Stimaddict
The first time she walked in silence, she noticed a bird with a broken tail feather hopping sideways. She almost cried. Not because the bird was sad, but because she realized she hadn’t noticed anything in years.
Ella had a name for herself: stimaddict . She said it with a wry smile, like someone calling themselves a chocoholic. But deep down, she knew it wasn’t cute.
The restless craving will scream at first. But beneath it, there’s a calm you forgot existed. It’s still there. Waiting. stimaddict
She still used her phone. She still loved a good dopamine hit. But now, when she felt the frantic pull toward more, more, more, she’d pause and ask: What am I trying not to feel right now?
She wasn’t addicted to a single thing. She was addicted to more —more input, more noise, more tiny dopamine hits. The first time she walked in silence, she
One Sunday, she hit a wall. Her brain felt like an old laptop with 47 tabs open, fans screaming. She tried to read a book—a real one, paper—and made it three pages before her hand twitched for her phone. That scared her.

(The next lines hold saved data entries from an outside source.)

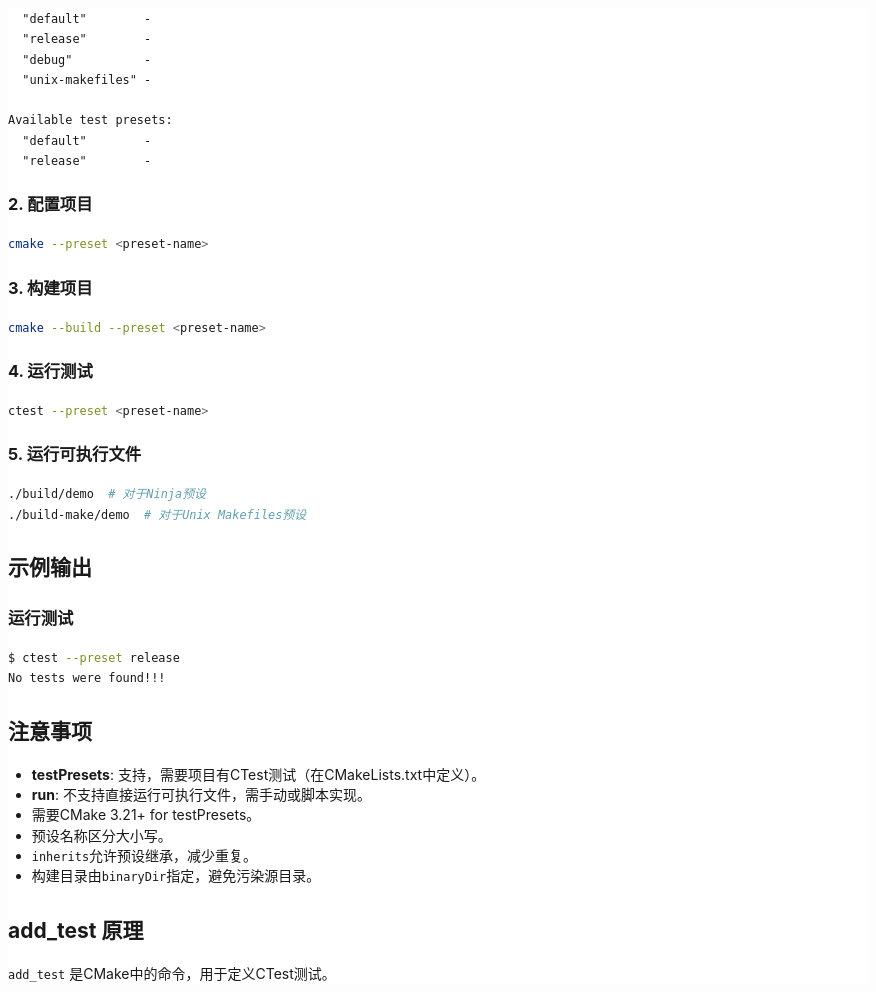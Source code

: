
 ```
  "default"        -
  "release"        -
  "debug"          -
  "unix-makefiles" -

Available test presets:
  "default"        -
  "release"        -
```

### 2. 配置项目
```bash
cmake --preset <preset-name>
```

### 3. 构建项目
```bash
cmake --build --preset <preset-name>
```

### 4. 运行测试
```bash
ctest --preset <preset-name>
```

### 5. 运行可执行文件
```bash
./build/demo  # 对于Ninja预设
./build-make/demo  # 对于Unix Makefiles预设
```

## 示例输出

### 运行测试
```bash
$ ctest --preset release
No tests were found!!!
```

## 注意事项
- **testPresets**: 支持，需要项目有CTest测试（在CMakeLists.txt中定义）。
- **run**: 不支持直接运行可执行文件，需手动或脚本实现。
- 需要CMake 3.21+ for testPresets。
- 预设名称区分大小写。
- `inherits`允许预设继承，减少重复。
- 构建目录由`binaryDir`指定，避免污染源目录。

## add_test 原理

`add_test` 是CMake中的命令，用于定义CTest测试。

After a month, Ella didn’t feel cured. The urge to check, click, swipe, refresh still hummed under her skin. But she’d learned something: Ella had a name for herself: stimaddict
And that was okay. Because she’d learned that sitting with that discomfort, even for five minutes, was like watering a dried-up plant inside her. The quiet wasn’t empty. It was where the real growing happened.